Question

Six moles of an ideal gas performs a cycle shown in figure. The temperatures are $ {{T}_{A}}=600K $ , $ {{T}_{B}}=800K $ , $ {{T}_{C}}=2200K $ and $ {{T}_{D}}=1200K $ . The work done by the cycle ABCDA is

(A) 20 kJ
(B) 30 kJ
(C) 40 kJ
(D) 60kJ

Answer 1

Hint :Here, we will have to find the work done for the processes AB, BC, CD and DA to find the work done for the whole cycle. Here, the processes AB and CD are isochoric processes while the processes BC and AD are isobaric, as there is constant pressure. So we apply the work done for these processes and obtain the answer.

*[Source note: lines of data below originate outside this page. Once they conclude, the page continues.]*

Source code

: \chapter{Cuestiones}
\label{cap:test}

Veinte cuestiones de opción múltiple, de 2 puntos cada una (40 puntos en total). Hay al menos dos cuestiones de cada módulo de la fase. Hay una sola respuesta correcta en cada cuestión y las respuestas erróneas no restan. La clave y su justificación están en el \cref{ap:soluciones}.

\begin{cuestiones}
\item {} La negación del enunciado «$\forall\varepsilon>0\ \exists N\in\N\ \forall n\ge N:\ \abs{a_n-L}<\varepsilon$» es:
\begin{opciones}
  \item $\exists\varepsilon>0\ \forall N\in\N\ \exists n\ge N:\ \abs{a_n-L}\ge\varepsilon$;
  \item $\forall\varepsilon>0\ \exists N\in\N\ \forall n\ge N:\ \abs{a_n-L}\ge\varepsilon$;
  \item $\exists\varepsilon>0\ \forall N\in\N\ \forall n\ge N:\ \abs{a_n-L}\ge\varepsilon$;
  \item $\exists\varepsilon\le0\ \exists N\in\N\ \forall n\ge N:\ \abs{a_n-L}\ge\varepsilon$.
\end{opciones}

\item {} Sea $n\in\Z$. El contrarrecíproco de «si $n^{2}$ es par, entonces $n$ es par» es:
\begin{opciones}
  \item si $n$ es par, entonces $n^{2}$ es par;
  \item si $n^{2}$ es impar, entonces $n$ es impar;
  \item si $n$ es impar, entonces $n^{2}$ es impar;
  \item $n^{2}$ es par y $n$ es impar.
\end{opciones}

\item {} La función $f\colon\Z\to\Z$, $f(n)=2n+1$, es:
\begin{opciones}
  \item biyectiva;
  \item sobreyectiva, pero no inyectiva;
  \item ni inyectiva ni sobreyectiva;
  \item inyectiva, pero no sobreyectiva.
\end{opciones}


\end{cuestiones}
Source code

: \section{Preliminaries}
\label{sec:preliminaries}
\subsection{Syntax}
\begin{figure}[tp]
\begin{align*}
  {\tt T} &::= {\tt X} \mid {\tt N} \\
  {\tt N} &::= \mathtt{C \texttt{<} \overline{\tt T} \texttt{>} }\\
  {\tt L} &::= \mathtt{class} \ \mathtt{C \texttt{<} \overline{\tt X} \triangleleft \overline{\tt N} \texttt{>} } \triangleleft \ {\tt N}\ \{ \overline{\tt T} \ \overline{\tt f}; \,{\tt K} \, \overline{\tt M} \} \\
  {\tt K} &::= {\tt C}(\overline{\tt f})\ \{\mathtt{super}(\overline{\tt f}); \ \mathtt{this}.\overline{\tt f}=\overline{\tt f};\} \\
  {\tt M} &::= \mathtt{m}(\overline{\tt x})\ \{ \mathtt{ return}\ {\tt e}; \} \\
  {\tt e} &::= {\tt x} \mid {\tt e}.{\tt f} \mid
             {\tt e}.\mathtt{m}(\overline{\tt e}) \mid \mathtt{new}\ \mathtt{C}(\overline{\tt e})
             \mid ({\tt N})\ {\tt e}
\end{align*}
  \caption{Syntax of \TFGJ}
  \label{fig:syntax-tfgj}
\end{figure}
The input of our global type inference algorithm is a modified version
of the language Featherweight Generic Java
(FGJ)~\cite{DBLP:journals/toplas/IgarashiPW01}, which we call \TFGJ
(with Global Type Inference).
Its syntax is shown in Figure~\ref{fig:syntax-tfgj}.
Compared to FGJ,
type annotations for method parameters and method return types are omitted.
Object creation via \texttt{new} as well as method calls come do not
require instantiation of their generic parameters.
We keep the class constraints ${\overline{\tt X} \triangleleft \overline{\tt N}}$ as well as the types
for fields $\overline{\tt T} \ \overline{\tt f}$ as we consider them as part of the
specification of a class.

Complete Step By Step Answer:
Here, the temperatures at the point A is $ {{T}_{A}}=600K $ , at point B is $ {{T}_{B}}=800K $ , at point C is $ {{T}_{C}}=2200K $ and at point D is $ {{T}_{D}}=1200K $ . For the process of AB, the pressure and temperature are changing but the volume is constant. Hence it is an isochoric process and thus the work done would be zero. Thus, we have $ {{W}_{(AB)}}=0 $ . For the process BC, there is constant pressure, and so the work done is given by the following formula:
 $ {{W}_{(BC)}}=nR\Delta T $
Here, WBC is the work done for process BC, n is the number of moles, R is the ideal gas constant and $ \Delta T $ is the change in temperature. Thus, we have;
${{W}_{(BC)}}=6\times R\times 1400 \\ $
$\therefore {{W}_{(BC)}}=8400R \\ $
For the process CD, the process is isochoric so again the work done is zero. Thus, we have $ {{W}_{(CD)}}=0 $ .
Now, for the process DA, the process is isobaric and hence the work done $ {{W}_{(DA)}}=nR\Delta T $ and hence we have the work done as follows:
 ${W_{(DA)}} = - 6 \times R \times 600 \\$
 $\therefore {W_{(DA)}} = - 3600R \\ $
Here, the negative sign is because the cycle is moving in the opposite direction. So we have total work done as:
$W = {W_{(BC)}} + {W_{(DA)}} \\$
$\Rightarrow W = 8400R - 3600R \\$
$\Rightarrow W = 5600 \times 8.3 \\$
$\therefore W = 40kJ \\ $


Note :
The work done in an isochoric process is zero because the volume of the system does not decrease or increase, which is why the system is not doing work as well there is no work done on the system. Also, when there is an isobaric process, the temperature changes and the work done is due to the internal energy of the system.